- WHAT THE TASK REQUIRES
Lines holding the string "Depth" are the ones to copy; find them all in the data.

- THE DATA
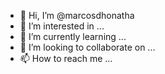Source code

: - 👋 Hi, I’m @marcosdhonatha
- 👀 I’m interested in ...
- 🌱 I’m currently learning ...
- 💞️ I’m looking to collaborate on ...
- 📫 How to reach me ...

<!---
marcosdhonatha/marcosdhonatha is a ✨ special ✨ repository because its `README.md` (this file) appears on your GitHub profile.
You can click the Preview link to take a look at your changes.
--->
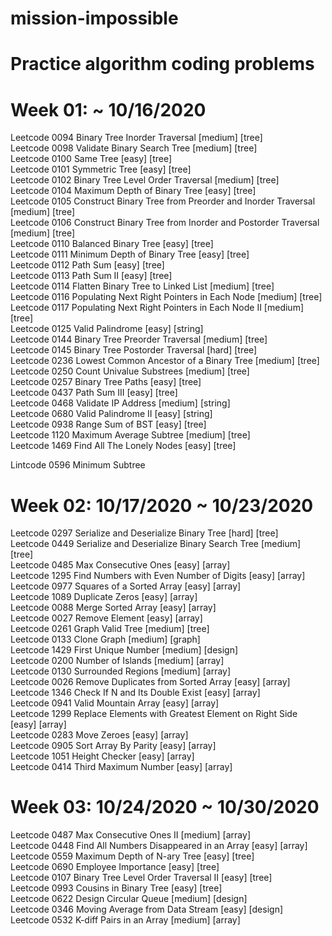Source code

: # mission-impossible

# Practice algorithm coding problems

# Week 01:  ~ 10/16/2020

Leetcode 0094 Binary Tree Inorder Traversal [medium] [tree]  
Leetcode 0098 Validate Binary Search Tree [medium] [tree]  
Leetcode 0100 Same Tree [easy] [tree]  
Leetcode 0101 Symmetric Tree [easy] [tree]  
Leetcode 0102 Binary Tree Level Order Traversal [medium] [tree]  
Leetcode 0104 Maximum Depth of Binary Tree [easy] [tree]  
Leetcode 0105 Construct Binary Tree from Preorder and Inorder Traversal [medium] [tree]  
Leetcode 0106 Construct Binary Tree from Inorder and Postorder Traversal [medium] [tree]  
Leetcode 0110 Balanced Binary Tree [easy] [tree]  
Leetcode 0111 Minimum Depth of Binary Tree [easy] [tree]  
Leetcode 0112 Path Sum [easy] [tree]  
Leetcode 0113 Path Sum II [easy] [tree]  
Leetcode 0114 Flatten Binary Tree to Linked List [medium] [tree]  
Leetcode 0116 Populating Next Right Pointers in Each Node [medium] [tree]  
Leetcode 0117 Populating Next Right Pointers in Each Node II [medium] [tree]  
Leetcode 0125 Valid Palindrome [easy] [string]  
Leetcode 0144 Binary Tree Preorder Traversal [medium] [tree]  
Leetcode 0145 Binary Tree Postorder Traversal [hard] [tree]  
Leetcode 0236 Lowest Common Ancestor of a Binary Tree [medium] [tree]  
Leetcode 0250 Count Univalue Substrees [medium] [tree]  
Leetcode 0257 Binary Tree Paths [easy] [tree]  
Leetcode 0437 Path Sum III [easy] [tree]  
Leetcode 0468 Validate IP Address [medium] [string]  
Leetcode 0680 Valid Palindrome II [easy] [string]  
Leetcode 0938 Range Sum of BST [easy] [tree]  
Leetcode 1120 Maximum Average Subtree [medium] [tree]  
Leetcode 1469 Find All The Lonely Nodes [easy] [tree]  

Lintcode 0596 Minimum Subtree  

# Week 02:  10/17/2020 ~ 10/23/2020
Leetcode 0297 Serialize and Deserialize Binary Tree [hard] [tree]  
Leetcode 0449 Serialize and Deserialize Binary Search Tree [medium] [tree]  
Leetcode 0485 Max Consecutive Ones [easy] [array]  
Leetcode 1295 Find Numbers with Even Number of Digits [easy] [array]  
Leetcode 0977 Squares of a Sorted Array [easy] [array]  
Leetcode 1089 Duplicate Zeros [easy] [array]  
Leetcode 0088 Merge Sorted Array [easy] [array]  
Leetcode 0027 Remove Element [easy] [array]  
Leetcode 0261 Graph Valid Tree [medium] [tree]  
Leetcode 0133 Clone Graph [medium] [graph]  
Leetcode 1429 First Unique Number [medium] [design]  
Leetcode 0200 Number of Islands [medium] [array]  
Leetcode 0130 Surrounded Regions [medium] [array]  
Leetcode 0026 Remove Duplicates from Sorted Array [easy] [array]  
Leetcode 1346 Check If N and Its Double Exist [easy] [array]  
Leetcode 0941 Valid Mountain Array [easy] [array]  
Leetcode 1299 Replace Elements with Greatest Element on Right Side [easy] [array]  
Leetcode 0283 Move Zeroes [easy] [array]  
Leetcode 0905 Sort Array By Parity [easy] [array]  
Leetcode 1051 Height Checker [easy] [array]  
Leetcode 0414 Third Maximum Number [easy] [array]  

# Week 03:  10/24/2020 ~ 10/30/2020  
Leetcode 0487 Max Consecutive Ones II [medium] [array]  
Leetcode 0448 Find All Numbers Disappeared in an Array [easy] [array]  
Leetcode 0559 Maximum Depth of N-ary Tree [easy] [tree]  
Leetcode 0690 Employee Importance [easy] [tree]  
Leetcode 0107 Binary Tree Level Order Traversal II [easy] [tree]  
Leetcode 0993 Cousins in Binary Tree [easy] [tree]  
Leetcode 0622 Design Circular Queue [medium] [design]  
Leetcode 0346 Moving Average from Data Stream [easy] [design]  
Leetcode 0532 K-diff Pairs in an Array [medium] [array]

- EXPECTED OUTPUT
Leetcode 0104 Maximum Depth of Binary Tree [easy] [tree]  
Leetcode 0111 Minimum Depth of Binary Tree [easy] [tree]  
Leetcode 0559 Maximum Depth of N-ary Tree [easy] [tree]  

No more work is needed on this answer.